What OIG Recommends and Suncoast Comments

We recommend that Suncoast: (1) refund to the Federal Government the portion of the estimated $47.4 million in Medicare overpayments that are within the 4-year claims reopening period; (2) exercise reasonable diligence to identify, report, and return overpayments, in accordance with the 60-day rule; and (3) strengthen its policies and procedures to ensure that hospice services comply with Medicare requirements.

In written comments on our draft report, Suncoast, through its attorney, disagreed with our recommendations and generally disagreed with our findings. Suncoast believed that the clinical documentation it submitted met Medicare requirements and that OIG's medical review contractor's denials were inconsistent with hospice regulations. Suncoast also engaged two statistical experts who challenged the validity of our statistical sampling and extrapolation methodologies.

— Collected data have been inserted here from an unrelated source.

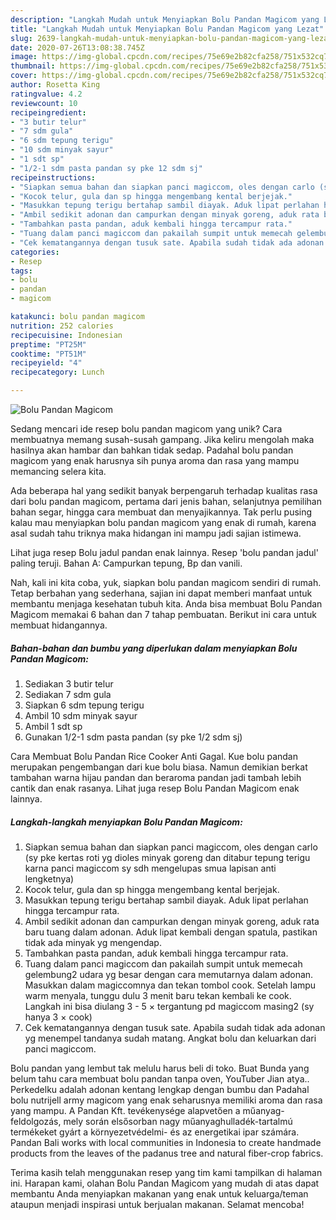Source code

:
 ```yaml
---
description: "Langkah Mudah untuk Menyiapkan Bolu Pandan Magicom yang Lezat"
title: "Langkah Mudah untuk Menyiapkan Bolu Pandan Magicom yang Lezat"
slug: 2639-langkah-mudah-untuk-menyiapkan-bolu-pandan-magicom-yang-lezat
date: 2020-07-26T13:08:38.745Z
image: https://img-global.cpcdn.com/recipes/75e69e2b82cfa258/751x532cq70/bolu-pandan-magicom-foto-resep-utama.jpg
thumbnail: https://img-global.cpcdn.com/recipes/75e69e2b82cfa258/751x532cq70/bolu-pandan-magicom-foto-resep-utama.jpg
cover: https://img-global.cpcdn.com/recipes/75e69e2b82cfa258/751x532cq70/bolu-pandan-magicom-foto-resep-utama.jpg
author: Rosetta King
ratingvalue: 4.2
reviewcount: 10
recipeingredient:
- "3 butir telur"
- "7 sdm gula"
- "6 sdm tepung terigu"
- "10 sdm minyak sayur"
- "1 sdt sp"
- "1/2-1 sdm pasta pandan sy pke 12 sdm sj"
recipeinstructions:
- "Siapkan semua bahan dan siapkan panci magiccom, oles dengan carlo (sy pke kertas roti yg dioles minyak goreng dan ditabur tepung terigu karna panci magiccom sy sdh mengelupas smua lapisan anti lengketnya)"
- "Kocok telur, gula dan sp hingga mengembang kental berjejak."
- "Masukkan tepung terigu bertahap sambil diayak. Aduk lipat perlahan hingga tercampur rata."
- "Ambil sedikit adonan dan campurkan dengan minyak goreng, aduk rata baru tuang dalam adonan. Aduk lipat kembali dengan spatula, pastikan tidak ada minyak yg mengendap."
- "Tambahkan pasta pandan, aduk kembali hingga tercampur rata."
- "Tuang dalam panci magiccom dan pakailah sumpit untuk memecah gelembung2 udara yg besar dengan cara memutarnya dalam adonan. Masukkan dalam magiccomnya dan tekan tombol cook. Setelah lampu warm menyala, tunggu dulu 3 menit baru tekan kembali ke cook. Langkah ini bisa diulang 3 - 5 × tergantung pd magiccom masing2 (sy hanya 3 × cook)"
- "Cek kematangannya dengan tusuk sate. Apabila sudah tidak ada adonan yg menempel tandanya sudah matang. Angkat bolu dan keluarkan dari panci magiccom."
categories:
- Resep
tags:
- bolu
- pandan
- magicom

katakunci: bolu pandan magicom 
nutrition: 252 calories
recipecuisine: Indonesian
preptime: "PT25M"
cooktime: "PT51M"
recipeyield: "4"
recipecategory: Lunch

---
```



![Bolu Pandan Magicom](https://img-global.cpcdn.com/recipes/75e69e2b82cfa258/751x532cq70/bolu-pandan-magicom-foto-resep-utama.jpg)

Sedang mencari ide resep bolu pandan magicom yang unik? Cara membuatnya memang susah-susah gampang. Jika keliru mengolah maka hasilnya akan hambar dan bahkan tidak sedap. Padahal bolu pandan magicom yang enak harusnya sih punya aroma dan rasa yang mampu memancing selera kita.

Ada beberapa hal yang sedikit banyak berpengaruh terhadap kualitas rasa dari bolu pandan magicom, pertama dari jenis bahan, selanjutnya pemilihan bahan segar, hingga cara membuat dan menyajikannya. Tak perlu pusing kalau mau menyiapkan bolu pandan magicom yang enak di rumah, karena asal sudah tahu triknya maka hidangan ini mampu jadi sajian istimewa.

Lihat juga resep Bolu jadul pandan enak lainnya. Resep &#39;bolu pandan jadul&#39; paling teruji. Bahan A: Campurkan tepung, Bp dan vanili.


Nah, kali ini kita coba, yuk, siapkan bolu pandan magicom sendiri di rumah. Tetap berbahan yang sederhana, sajian ini dapat memberi manfaat untuk membantu menjaga kesehatan tubuh kita. Anda bisa membuat Bolu Pandan Magicom memakai 6 bahan dan 7 tahap pembuatan. Berikut ini cara untuk membuat hidangannya.

<!--inarticleads1-->

##### Bahan-bahan dan bumbu yang diperlukan dalam menyiapkan Bolu Pandan Magicom:

1. Sediakan 3 butir telur
1. Sediakan 7 sdm gula
1. Siapkan 6 sdm tepung terigu
1. Ambil 10 sdm minyak sayur
1. Ambil 1 sdt sp
1. Gunakan 1/2-1 sdm pasta pandan (sy pke 1/2 sdm sj)


Cara Membuat Bolu Pandan Rice Cooker Anti Gagal. Kue bolu pandan merupakan pengembangan dari kue bolu biasa. Namun demikian berkat tambahan warna hijau pandan dan beraroma pandan jadi tambah lebih cantik dan enak rasanya. Lihat juga resep Bolu Pandan Magicom enak lainnya. 

<!--inarticleads2-->

##### Langkah-langkah menyiapkan Bolu Pandan Magicom:

1. Siapkan semua bahan dan siapkan panci magiccom, oles dengan carlo (sy pke kertas roti yg dioles minyak goreng dan ditabur tepung terigu karna panci magiccom sy sdh mengelupas smua lapisan anti lengketnya)
1. Kocok telur, gula dan sp hingga mengembang kental berjejak.
1. Masukkan tepung terigu bertahap sambil diayak. Aduk lipat perlahan hingga tercampur rata.
1. Ambil sedikit adonan dan campurkan dengan minyak goreng, aduk rata baru tuang dalam adonan. Aduk lipat kembali dengan spatula, pastikan tidak ada minyak yg mengendap.
1. Tambahkan pasta pandan, aduk kembali hingga tercampur rata.
1. Tuang dalam panci magiccom dan pakailah sumpit untuk memecah gelembung2 udara yg besar dengan cara memutarnya dalam adonan. Masukkan dalam magiccomnya dan tekan tombol cook. Setelah lampu warm menyala, tunggu dulu 3 menit baru tekan kembali ke cook. Langkah ini bisa diulang 3 - 5 × tergantung pd magiccom masing2 (sy hanya 3 × cook)
1. Cek kematangannya dengan tusuk sate. Apabila sudah tidak ada adonan yg menempel tandanya sudah matang. Angkat bolu dan keluarkan dari panci magiccom.


Bolu pandan yang lembut tak melulu harus beli di toko. Buat Bunda yang belum tahu cara membuat bolu pandan tanpa oven, YouTuber Jian atya.. Perkedelku adalah adonan kentang lengkap dengan bumbu dan Padahal bolu nutrijell army magicom yang enak seharusnya memiliki aroma dan rasa yang mampu. A Pandan Kft. tevékenysége alapvetően a műanyag-feldolgozás, mely során elsősorban nagy műanyaghulladék-tartalmú termékeket gyárt a környezetvédelmi- és az energetikai ipar számára. Pandan Bali works with local communities in Indonesia to create handmade products from the leaves of the padanus tree and natural fiber-crop fabrics. 

Terima kasih telah menggunakan resep yang tim kami tampilkan di halaman ini. Harapan kami, olahan Bolu Pandan Magicom yang mudah di atas dapat membantu Anda menyiapkan makanan yang enak untuk keluarga/teman ataupun menjadi inspirasi untuk berjualan makanan. Selamat mencoba!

Lastly, Suncoast contended that the overpayments identified in the draft report should be waived and should also be offset by services that would otherwise be payable by Medicare.

After reviewing Suncoast's comments in their entirety, we maintain that our findings and recommendations are valid. We also maintain that our sampling and extrapolation were statistically valid and resulted in a legally valid and reasonably conservative estimate of the amount overpaid by Medicare. We note that CMS may reexamine disallowed claims and determine whether an overpayment exists and if the waiver provisions cited by Suncoast would apply. Lastly, we did not offset any overpayments because we have no assurance that Medicare would cover these services.